Some are bright tacticians and very good with strategy.
A few are strategic geniuses. Douglas MacArthur was one of those. For that reason, John F. Kennedy sought and received advice from him.
Most famous was MacArthur's aphorism that one should 'never fight a land war in Asia.' He saw the problem first-hand in Korea and indirectly in China, during WWII. But LBJ--who thought that HE was the smartest guy in the room--ignored MacArthur's advice and lost a land war in Vietnam.
MacArthur also though that the "domino theory" pressed by the usual suspects in the Chamber of Commerce was idiotic. He was right, of course; ballistic missiles are sufficient deterrents to "dominos."
But MacArthur saw something else that he impressed upon Kennedy.

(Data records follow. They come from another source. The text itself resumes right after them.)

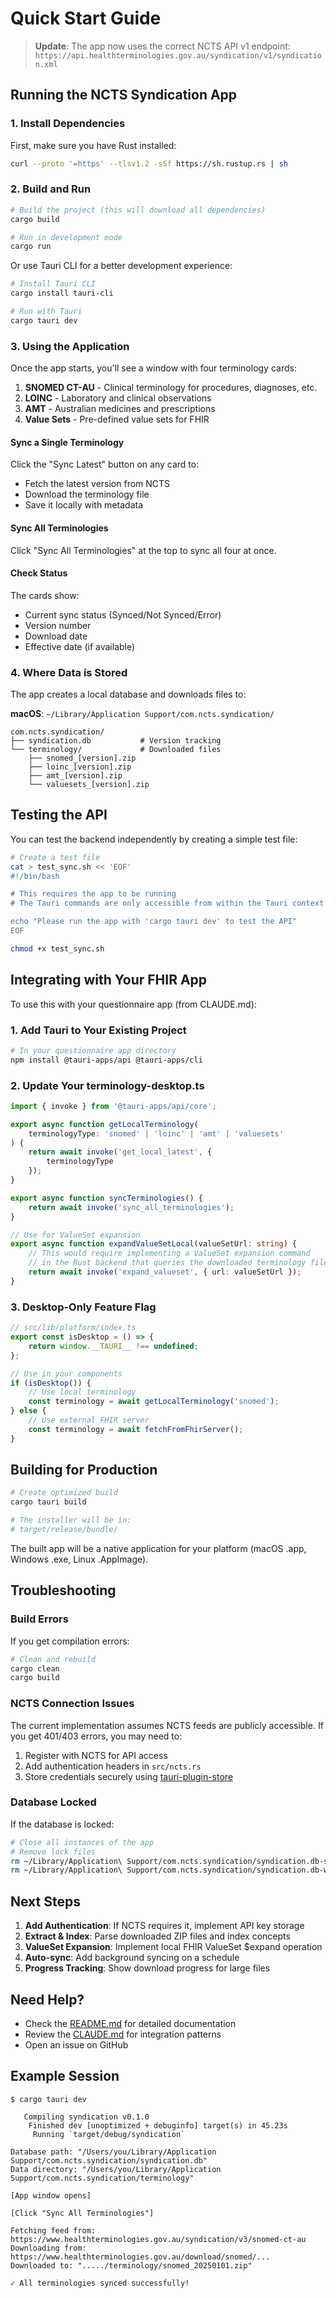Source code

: # Quick Start Guide

> **Update**: The app now uses the correct NCTS API v1 endpoint: `https://api.healthterminologies.gov.au/syndication/v1/syndication.xml`

## Running the NCTS Syndication App

### 1. Install Dependencies

First, make sure you have Rust installed:
```bash
curl --proto '=https' --tlsv1.2 -sSf https://sh.rustup.rs | sh
```

### 2. Build and Run

```bash
# Build the project (this will download all dependencies)
cargo build

# Run in development mode
cargo run
```

Or use Tauri CLI for a better development experience:

```bash
# Install Tauri CLI
cargo install tauri-cli

# Run with Tauri
cargo tauri dev
```

### 3. Using the Application

Once the app starts, you'll see a window with four terminology cards:

1. **SNOMED CT-AU** - Clinical terminology for procedures, diagnoses, etc.
2. **LOINC** - Laboratory and clinical observations
3. **AMT** - Australian medicines and prescriptions
4. **Value Sets** - Pre-defined value sets for FHIR

#### Sync a Single Terminology

Click the "Sync Latest" button on any card to:
- Fetch the latest version from NCTS
- Download the terminology file
- Save it locally with metadata

#### Sync All Terminologies

Click "Sync All Terminologies" at the top to sync all four at once.

#### Check Status

The cards show:
- Current sync status (Synced/Not Synced/Error)
- Version number
- Download date
- Effective date (if available)

### 4. Where Data is Stored

The app creates a local database and downloads files to:

**macOS**: `~/Library/Application Support/com.ncts.syndication/`

```
com.ncts.syndication/
├── syndication.db           # Version tracking
└── terminology/             # Downloaded files
    ├── snomed_[version].zip
    ├── loinc_[version].zip
    ├── amt_[version].zip
    └── valuesets_[version].zip
```

## Testing the API

You can test the backend independently by creating a simple test file:

```bash
# Create a test file
cat > test_sync.sh << 'EOF'
#!/bin/bash

# This requires the app to be running
# The Tauri commands are only accessible from within the Tauri context

echo "Please run the app with 'cargo tauri dev' to test the API"
EOF

chmod +x test_sync.sh
```

## Integrating with Your FHIR App

To use this with your questionnaire app (from CLAUDE.md):

### 1. Add Tauri to Your Existing Project

```bash
# In your questionnaire app directory
npm install @tauri-apps/api @tauri-apps/cli
```

### 2. Update Your terminology-desktop.ts

```typescript
import { invoke } from '@tauri-apps/api/core';

export async function getLocalTerminology(
    terminologyType: 'snomed' | 'loinc' | 'amt' | 'valuesets'
) {
    return await invoke('get_local_latest', {
        terminologyType
    });
}

export async function syncTerminologies() {
    return await invoke('sync_all_terminologies');
}

// Use for ValueSet expansion
export async function expandValueSetLocal(valueSetUrl: string) {
    // This would require implementing a ValueSet expansion command
    // in the Rust backend that queries the downloaded terminology files
    return await invoke('expand_valueset', { url: valueSetUrl });
}
```

### 3. Desktop-Only Feature Flag

```typescript
// src/lib/platform/index.ts
export const isDesktop = () => {
    return window.__TAURI__ !== undefined;
};

// Use in your components
if (isDesktop()) {
    // Use local terminology
    const terminology = await getLocalTerminology('snomed');
} else {
    // Use external FHIR server
    const terminology = await fetchFromFhirServer();
}
```

## Building for Production

```bash
# Create optimized build
cargo tauri build

# The installer will be in:
# target/release/bundle/
```

The built app will be a native application for your platform (macOS .app, Windows .exe, Linux .AppImage).

## Troubleshooting

### Build Errors

If you get compilation errors:

```bash
# Clean and rebuild
cargo clean
cargo build
```

### NCTS Connection Issues

The current implementation assumes NCTS feeds are publicly accessible. If you get 401/403 errors, you may need to:

1. Register with NCTS for API access
2. Add authentication headers in `src/ncts.rs`
3. Store credentials securely using [tauri-plugin-store](https://github.com/tauri-apps/tauri-plugin-store)

### Database Locked

If the database is locked:

```bash
# Close all instances of the app
# Remove lock files
rm ~/Library/Application\ Support/com.ncts.syndication/syndication.db-shm
rm ~/Library/Application\ Support/com.ncts.syndication/syndication.db-wal
```

## Next Steps

1. **Add Authentication**: If NCTS requires it, implement API key storage
2. **Extract & Index**: Parse downloaded ZIP files and index concepts
3. **ValueSet Expansion**: Implement local FHIR ValueSet $expand operation
4. **Auto-sync**: Add background syncing on a schedule
5. **Progress Tracking**: Show download progress for large files

## Need Help?

- Check the [README.md](README.md) for detailed documentation
- Review the [CLAUDE.md](CLAUDE.md) for integration patterns
- Open an issue on GitHub

## Example Session

```
$ cargo tauri dev

   Compiling syndication v0.1.0
    Finished dev [unoptimized + debuginfo] target(s) in 45.23s
     Running `target/debug/syndication`

Database path: "/Users/you/Library/Application Support/com.ncts.syndication/syndication.db"
Data directory: "/Users/you/Library/Application Support/com.ncts.syndication/terminology"

[App window opens]

[Click "Sync All Terminologies"]

Fetching feed from: https://www.healthterminologies.gov.au/syndication/v3/snomed-ct-au
Downloading from: https://www.healthterminologies.gov.au/download/snomed/...
Downloaded to: "...../terminology/snomed_20250101.zip"

✓ All terminologies synced successfully!
```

...At the heart of the August 16 discussion
is MacArthur’s view that America’s greatest asset is its economy.
America’s adversaries, on the other hand, had always struggled (and
failed) to match its economic output, and particularly its agricultural
output. “The Achilles heel of the Russians and Chinese,” he said, “is
food.” In this sense, MacArthur is a stand-in for nearly every senior
officer of his generation who looked on America’s industrial and
agricultural assets as its strength. Nothing else mattered. Put another
way, while Russia’s “strategic depth” is its geography and China’s
strategic depth is its mass of people, America’s strategic depth is its
economy. To destroy America, you must destroy its economy. No one ever
had....
Don't ever forget that.
It's not likely that Obama ever read anything about that meeting. It's also unlikely that Obama ever read anything at all by or about MacArthur other than the usual high-school and college babble. But his puppetmasters probably did--thus, Obama's determination to kill the US economy.
He didn't succeed, but they will try again.